== AVAILABLE DATA
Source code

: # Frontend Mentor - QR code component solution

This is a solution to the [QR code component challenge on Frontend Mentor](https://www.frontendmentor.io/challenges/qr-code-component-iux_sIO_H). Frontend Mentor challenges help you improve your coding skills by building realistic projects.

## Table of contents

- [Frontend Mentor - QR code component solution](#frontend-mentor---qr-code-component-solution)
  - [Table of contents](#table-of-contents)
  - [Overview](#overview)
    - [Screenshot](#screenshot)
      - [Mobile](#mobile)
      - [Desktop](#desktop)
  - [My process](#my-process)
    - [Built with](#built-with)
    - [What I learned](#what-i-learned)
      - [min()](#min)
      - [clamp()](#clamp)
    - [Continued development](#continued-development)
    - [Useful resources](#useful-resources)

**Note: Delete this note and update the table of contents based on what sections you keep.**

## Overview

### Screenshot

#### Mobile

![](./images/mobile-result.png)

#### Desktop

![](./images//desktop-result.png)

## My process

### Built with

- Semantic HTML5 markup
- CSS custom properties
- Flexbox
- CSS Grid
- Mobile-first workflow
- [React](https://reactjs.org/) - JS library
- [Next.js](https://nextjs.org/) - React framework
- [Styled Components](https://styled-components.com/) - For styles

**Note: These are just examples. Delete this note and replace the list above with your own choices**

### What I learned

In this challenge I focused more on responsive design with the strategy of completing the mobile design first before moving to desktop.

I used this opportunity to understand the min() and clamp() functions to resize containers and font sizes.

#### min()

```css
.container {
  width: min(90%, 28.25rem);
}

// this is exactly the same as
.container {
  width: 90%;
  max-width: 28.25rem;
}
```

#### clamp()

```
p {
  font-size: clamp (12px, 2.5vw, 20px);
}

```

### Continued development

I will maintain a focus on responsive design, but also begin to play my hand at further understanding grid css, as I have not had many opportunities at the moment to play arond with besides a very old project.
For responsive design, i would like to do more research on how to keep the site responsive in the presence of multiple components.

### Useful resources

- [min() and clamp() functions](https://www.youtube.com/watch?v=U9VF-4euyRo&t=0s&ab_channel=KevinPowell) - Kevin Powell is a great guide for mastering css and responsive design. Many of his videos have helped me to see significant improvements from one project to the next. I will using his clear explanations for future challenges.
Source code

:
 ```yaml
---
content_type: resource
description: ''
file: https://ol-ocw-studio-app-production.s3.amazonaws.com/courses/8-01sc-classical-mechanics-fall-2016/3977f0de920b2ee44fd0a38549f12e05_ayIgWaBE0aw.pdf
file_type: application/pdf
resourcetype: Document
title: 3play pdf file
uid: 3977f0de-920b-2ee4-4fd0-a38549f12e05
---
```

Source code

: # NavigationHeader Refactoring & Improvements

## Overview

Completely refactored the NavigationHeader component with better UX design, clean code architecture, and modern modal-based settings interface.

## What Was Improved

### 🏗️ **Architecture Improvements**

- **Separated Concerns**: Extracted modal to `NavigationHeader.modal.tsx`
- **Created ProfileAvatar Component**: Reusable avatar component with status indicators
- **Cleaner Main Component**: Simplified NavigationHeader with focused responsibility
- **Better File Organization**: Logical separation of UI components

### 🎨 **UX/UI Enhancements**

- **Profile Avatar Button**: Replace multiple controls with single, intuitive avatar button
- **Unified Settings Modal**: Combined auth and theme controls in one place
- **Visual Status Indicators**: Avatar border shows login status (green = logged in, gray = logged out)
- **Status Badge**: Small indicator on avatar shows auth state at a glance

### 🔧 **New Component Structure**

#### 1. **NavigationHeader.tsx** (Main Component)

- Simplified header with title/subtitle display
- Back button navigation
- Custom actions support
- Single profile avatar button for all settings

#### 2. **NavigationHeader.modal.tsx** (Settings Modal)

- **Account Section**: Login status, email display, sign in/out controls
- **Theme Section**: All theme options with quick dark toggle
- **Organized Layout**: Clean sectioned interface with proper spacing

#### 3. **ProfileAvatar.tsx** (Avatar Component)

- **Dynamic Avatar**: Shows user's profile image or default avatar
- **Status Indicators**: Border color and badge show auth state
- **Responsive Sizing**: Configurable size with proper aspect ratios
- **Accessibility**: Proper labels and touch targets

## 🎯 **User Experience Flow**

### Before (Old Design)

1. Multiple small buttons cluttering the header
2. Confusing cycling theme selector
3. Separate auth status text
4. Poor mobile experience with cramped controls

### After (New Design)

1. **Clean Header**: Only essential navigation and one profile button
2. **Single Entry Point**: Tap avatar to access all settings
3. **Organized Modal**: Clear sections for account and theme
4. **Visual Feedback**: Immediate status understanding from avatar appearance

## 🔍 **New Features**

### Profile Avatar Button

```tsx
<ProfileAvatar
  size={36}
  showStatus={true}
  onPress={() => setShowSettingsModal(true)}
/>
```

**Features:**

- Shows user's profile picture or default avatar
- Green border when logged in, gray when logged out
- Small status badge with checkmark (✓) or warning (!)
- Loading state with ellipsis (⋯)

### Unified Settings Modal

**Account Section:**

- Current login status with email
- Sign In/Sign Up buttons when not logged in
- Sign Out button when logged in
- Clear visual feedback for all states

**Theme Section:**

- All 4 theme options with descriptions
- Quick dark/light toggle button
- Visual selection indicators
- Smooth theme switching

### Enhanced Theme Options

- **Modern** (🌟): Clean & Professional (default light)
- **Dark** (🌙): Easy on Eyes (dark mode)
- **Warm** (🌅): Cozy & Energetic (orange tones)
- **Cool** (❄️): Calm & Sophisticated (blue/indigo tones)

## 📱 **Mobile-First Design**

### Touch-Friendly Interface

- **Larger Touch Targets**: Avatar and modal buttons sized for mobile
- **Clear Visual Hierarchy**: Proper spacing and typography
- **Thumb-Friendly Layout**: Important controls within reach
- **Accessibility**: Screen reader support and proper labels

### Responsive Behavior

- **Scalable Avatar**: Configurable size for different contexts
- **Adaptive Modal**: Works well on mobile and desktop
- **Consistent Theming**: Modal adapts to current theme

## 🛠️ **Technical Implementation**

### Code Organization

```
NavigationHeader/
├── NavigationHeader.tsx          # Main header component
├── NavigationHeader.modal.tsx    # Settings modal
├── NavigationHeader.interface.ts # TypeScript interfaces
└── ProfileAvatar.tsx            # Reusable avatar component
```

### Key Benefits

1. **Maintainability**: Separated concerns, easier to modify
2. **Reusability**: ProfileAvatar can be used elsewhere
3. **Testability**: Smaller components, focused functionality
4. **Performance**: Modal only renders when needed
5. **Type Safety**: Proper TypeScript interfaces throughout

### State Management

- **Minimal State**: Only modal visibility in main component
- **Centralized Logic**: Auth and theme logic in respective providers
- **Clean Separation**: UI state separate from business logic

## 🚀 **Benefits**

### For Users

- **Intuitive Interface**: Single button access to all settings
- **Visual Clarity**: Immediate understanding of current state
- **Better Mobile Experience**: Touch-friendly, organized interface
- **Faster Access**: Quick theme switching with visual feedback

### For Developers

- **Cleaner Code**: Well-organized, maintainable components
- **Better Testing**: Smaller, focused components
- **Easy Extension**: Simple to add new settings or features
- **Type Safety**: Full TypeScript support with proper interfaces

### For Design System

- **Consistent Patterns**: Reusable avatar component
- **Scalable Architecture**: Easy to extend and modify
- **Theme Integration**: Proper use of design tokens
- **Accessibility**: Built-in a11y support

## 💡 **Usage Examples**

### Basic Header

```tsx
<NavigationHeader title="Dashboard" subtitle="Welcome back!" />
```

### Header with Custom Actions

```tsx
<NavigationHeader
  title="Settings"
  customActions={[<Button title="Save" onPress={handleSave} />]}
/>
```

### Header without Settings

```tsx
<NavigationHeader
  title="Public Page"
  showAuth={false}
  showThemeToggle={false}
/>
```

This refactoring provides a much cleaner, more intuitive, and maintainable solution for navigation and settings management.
====
WORK REQUIRED
Please give back exactly the lines of this listing beginning at the line with "- Quick dark/light toggle button" and ending with the line with "### Code Organization", both included, and nothing else.

RESPONSE AREA
- Quick dark/light toggle button
- Visual selection indicators
- Smooth theme switching

### Enhanced Theme Options

- **Modern** (🌟): Clean & Professional (default light)
- **Dark** (🌙): Easy on Eyes (dark mode)
- **Warm** (🌅): Cozy & Energetic (orange tones)
- **Cool** (❄️): Calm & Sophisticated (blue/indigo tones)

## 📱 **Mobile-First Design**

### Touch-Friendly Interface

- **Larger Touch Targets**: Avatar and modal buttons sized for mobile
- **Clear Visual Hierarchy**: Proper spacing and typography
- **Thumb-Friendly Layout**: Important controls within reach
- **Accessibility**: Screen reader support and proper labels

### Responsive Behavior

- **Scalable Avatar**: Configurable size for different contexts
- **Adaptive Modal**: Works well on mobile and desktop
- **Consistent Theming**: Modal adapts to current theme

## 🛠️ **Technical Implementation**

### Code Organization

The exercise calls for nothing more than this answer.